> _REQUIRED ACTION_:
The result should be an exact copy of the entries below, free of pictures.

Rendered images with source text

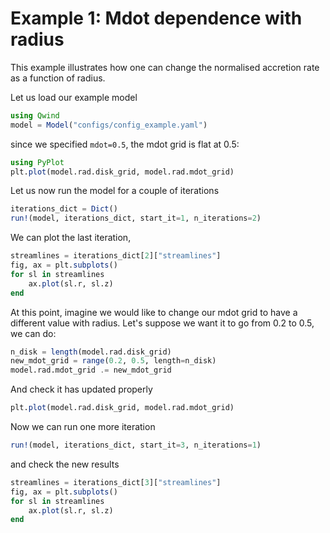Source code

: # Example 1: Mdot dependence with radius

This example illustrates how one can change the normalised accretion rate as a function of radius.

Let us load our example model

```julia
using Qwind
model = Model("configs/config_example.yaml")
```

since we specified `mdot=0.5`, the mdot grid is flat at 0.5:

```julia
using PyPlot
plt.plot(model.rad.disk_grid, model.rad.mdot_grid)
```

Let us now run the model for a couple of iterations

```julia
iterations_dict = Dict()
run!(model, iterations_dict, start_it=1, n_iterations=2)
```

We can plot the last iteration,

```julia
streamlines = iterations_dict[2]["streamlines"]
fig, ax = plt.subplots()
for sl in streamlines
    ax.plot(sl.r, sl.z)
end
```

At this point, imagine we would like to change our mdot grid to have a different value with radius. Let's suppose we want it to go from 0.2 to 0.5, we can do:

```julia
n_disk = length(model.rad.disk_grid)
new_mdot_grid = range(0.2, 0.5, length=n_disk)
model.rad.mdot_grid .= new_mdot_grid
```

And check it has updated properly

```julia
plt.plot(model.rad.disk_grid, model.rad.mdot_grid)
```

Now we can run one more iteration

```julia
run!(model, iterations_dict, start_it=3, n_iterations=1)
```

and check the new results

```julia
streamlines = iterations_dict[3]["streamlines"]
fig, ax = plt.subplots()
for sl in streamlines
    ax.plot(sl.r, sl.z)
end
```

> _RESPONSE TO THIS TASK_:
Source code

: # Example 1: Mdot dependence with radius

This example illustrates how one can change the normalised accretion rate as a function of radius.

Let us load our example model

```julia
using Qwind
model = Model("configs/config_example.yaml")
```

since we specified `mdot=0.5`, the mdot grid is flat at 0.5:

```julia
using PyPlot
plt.plot(model.rad.disk_grid, model.rad.mdot_grid)
```

Let us now run the model for a couple of iterations

```julia
iterations_dict = Dict()
run!(model, iterations_dict, start_it=1, n_iterations=2)
```

We can plot the last iteration,

```julia
streamlines = iterations_dict[2]["streamlines"]
fig, ax = plt.subplots()
for sl in streamlines
    ax.plot(sl.r, sl.z)
end
```

At this point, imagine we would like to change our mdot grid to have a different value with radius. Let's suppose we want it to go from 0.2 to 0.5, we can do:

```julia
n_disk = length(model.rad.disk_grid)
new_mdot_grid = range(0.2, 0.5, length=n_disk)
model.rad.mdot_grid .= new_mdot_grid
```

And check it has updated properly

```julia
plt.plot(model.rad.disk_grid, model.rad.mdot_grid)
```

Now we can run one more iteration

```julia
run!(model, iterations_dict, start_it=3, n_iterations=1)
```

and check the new results

```julia
streamlines = iterations_dict[3]["streamlines"]
fig, ax = plt.subplots()
for sl in streamlines
    ax.plot(sl.r, sl.z)
end
```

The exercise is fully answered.